# Just officially accepted at PRTS



## JOwen (Jun 29, 2007)

Just to let you know I was received today into the Th.M program at Puritan Reformed Theological Seminary. My area of concentration will be Post Reformational Studies with an emphasis on the history of preaching and revival.

I have taken two courses at PRTS, and am about to take my third as a registered student. I'm looking forward to being a part of such a great school, who carries the torch of Puritanism into the 21st century.


----------



## VirginiaHuguenot (Jun 29, 2007)

Congrats, Jerrold!


----------



## caddy (Jun 29, 2007)

Wonderful News! Congratulations Jerrold


----------



## turmeric (Jun 29, 2007)

Excellent!


----------



## jawyman (Jun 29, 2007)

JOwen said:


> Just to let you know I was received today into the Th.M program at Puritan Reformed Theological Seminary. My area of concentration will be Post Reformational Studies with an emphasis on the history of preaching and revival.
> 
> I have taken two courses at PRTS, and am about to take my third as a registered student. I'm looking forward to being a part of such a great school, who carries the torch of Puritanism into the 21st century.
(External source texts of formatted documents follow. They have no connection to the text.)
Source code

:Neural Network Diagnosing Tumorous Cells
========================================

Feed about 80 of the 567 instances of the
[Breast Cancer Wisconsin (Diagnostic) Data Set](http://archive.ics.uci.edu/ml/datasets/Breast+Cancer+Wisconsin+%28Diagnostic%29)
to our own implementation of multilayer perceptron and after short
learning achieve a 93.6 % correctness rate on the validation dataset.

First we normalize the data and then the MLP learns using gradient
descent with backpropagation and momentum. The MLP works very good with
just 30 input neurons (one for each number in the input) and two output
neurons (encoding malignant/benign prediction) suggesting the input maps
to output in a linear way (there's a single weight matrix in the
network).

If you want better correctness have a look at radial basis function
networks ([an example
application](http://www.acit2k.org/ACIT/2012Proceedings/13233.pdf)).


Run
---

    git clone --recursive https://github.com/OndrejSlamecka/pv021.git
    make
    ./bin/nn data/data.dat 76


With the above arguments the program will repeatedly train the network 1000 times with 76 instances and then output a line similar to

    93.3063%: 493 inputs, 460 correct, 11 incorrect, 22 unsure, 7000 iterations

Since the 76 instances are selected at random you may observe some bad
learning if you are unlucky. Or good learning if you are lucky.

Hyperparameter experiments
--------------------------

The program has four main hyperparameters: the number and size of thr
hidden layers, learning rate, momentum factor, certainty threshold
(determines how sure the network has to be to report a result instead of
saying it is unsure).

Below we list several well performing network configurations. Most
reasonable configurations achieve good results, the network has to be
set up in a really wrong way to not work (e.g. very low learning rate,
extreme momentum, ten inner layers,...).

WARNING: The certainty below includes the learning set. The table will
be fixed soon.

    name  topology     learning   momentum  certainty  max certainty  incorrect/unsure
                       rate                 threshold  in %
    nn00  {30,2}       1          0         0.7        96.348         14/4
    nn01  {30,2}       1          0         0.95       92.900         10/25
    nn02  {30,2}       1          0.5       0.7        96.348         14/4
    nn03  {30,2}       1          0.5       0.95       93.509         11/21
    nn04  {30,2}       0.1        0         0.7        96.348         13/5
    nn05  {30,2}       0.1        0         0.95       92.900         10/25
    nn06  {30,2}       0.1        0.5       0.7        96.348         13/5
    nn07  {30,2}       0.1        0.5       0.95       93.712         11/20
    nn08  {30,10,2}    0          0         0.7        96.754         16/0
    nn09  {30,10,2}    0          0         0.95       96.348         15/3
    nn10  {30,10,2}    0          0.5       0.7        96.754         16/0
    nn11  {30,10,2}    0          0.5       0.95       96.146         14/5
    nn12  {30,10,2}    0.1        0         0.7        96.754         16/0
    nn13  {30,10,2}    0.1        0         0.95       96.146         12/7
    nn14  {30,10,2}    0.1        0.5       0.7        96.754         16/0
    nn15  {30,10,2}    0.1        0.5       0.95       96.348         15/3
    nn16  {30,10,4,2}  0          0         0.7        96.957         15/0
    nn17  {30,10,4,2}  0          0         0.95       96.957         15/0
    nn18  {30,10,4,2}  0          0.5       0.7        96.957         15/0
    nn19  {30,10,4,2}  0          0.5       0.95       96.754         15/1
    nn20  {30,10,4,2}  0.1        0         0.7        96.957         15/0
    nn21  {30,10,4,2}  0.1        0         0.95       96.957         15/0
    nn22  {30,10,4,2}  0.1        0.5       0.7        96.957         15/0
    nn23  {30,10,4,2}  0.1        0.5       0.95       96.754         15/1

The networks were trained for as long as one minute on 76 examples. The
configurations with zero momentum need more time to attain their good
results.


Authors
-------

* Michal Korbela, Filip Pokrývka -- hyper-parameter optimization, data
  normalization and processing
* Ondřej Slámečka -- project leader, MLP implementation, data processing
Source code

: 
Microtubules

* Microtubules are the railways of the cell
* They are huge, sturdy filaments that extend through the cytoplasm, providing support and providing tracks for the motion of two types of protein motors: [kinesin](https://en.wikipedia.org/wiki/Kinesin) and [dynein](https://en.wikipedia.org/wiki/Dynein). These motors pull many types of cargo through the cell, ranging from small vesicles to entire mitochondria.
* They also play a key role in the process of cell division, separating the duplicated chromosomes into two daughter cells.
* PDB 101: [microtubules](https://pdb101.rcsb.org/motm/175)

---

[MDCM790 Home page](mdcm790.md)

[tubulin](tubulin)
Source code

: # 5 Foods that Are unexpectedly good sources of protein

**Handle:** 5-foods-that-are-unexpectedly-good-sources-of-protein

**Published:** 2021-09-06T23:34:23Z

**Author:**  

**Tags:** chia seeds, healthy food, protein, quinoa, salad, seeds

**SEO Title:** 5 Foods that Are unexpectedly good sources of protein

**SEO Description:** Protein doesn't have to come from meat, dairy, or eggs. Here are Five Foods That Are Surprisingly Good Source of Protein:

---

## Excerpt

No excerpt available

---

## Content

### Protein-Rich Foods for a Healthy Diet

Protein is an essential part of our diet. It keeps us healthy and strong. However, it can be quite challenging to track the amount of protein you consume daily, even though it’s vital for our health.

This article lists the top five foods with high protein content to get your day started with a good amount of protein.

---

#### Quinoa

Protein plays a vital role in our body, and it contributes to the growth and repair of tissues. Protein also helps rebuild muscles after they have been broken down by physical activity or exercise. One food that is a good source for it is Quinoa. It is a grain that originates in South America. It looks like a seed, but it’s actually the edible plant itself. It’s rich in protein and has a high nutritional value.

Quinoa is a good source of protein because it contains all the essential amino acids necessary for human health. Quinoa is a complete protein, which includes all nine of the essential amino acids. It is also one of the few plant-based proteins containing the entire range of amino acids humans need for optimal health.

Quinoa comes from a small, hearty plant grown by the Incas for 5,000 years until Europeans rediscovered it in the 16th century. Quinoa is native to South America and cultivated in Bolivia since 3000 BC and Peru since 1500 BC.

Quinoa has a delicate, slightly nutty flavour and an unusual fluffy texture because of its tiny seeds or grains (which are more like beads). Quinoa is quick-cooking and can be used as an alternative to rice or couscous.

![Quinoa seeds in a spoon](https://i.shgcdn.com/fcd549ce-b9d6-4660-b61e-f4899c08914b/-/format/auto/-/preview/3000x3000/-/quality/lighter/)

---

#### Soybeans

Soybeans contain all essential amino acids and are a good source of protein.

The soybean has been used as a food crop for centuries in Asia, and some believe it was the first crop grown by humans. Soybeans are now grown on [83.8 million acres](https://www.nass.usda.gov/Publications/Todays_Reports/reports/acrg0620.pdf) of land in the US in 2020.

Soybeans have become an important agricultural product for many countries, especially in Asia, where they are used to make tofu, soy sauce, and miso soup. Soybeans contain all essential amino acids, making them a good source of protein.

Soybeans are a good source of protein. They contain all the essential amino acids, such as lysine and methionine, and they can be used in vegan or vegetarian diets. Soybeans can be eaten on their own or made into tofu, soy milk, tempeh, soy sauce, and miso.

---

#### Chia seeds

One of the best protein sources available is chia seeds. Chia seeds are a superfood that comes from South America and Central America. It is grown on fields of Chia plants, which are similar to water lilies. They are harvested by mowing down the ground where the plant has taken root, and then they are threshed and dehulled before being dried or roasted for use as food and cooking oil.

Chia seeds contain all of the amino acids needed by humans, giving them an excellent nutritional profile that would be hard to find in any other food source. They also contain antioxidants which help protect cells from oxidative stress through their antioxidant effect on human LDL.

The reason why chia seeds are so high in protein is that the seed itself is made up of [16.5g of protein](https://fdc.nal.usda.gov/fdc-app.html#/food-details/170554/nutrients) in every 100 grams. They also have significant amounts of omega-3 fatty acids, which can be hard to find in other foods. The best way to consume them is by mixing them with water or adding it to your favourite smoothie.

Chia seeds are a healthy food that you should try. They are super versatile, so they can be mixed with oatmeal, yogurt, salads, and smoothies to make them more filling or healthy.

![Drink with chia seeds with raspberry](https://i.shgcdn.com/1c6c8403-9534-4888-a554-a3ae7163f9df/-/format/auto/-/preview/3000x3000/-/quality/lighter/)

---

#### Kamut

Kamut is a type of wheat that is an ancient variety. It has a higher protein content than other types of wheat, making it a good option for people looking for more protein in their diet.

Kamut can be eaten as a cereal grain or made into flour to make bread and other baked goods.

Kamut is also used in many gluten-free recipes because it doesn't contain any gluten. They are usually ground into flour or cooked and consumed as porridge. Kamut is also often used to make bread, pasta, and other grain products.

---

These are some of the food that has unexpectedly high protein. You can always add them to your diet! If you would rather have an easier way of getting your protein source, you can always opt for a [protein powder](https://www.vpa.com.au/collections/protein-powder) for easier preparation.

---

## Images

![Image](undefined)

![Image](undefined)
Welcome Brother. I look forward to meeting you and I will pray that your time spent at PRTS will be edifying and fulfilling. A wonderful aspect to PRTS is how academically challenging it is. Dr. Beeke requires a lot of reading.

Again congratulations on your acceptance and we will see you in the Fall. Please do not hesitate to ask me any questions about the Grand Rapids area.


----------



## crhoades (Jun 29, 2007)

May God bless your studies and use them to further His kingdom!


----------



## kvanlaan (Jun 29, 2007)

Congratulations!


----------



## JTDyck (Jun 29, 2007)

*Congrats*

All the best in your studies, Jerrold. May the Lord be pleased to use them to increase the gifts he has already evidently given you. We may have to meet for a celebratory lunch.


----------



## LadyCalvinist (Jun 29, 2007)

Congratulations! MAy the Lord bless you and keep you.


----------



## JOwen (Jun 29, 2007)

jawyman said:


> Welcome Brother. I look forward to meeting you and I will pray that your time spent at PRTS will be edifying and fulfilling. A wonderful aspect to PRTS is how academically challenging it is. Dr. Beeke requires a lot of reading.
> 
> Again congratulations on your acceptance and we will see you in the Fall. Please do not hesitate to ask me any questions about the Grand Rapids area.



Thanks Jeff. I will be in GR in August when I am there to preach in the Free Reformed Church. I plan on coming a bit early to spend some time at the seminary. Perhaps we will meet then.


----------



## JOwen (Jun 29, 2007)

JTDyck said:


> All the best in your studies, Jerrold. May the Lord be pleased to use them to increase the gifts he has already evidently given you. We may have to meet for a celebratory lunch.



That would be great John. Let's set a time. I leave on the 9th for BC for a holiday. Perhaps before or after that.

Jer


----------



## NaphtaliPress (Jun 29, 2007)

kvanlaan said:


> Congratulations!


----------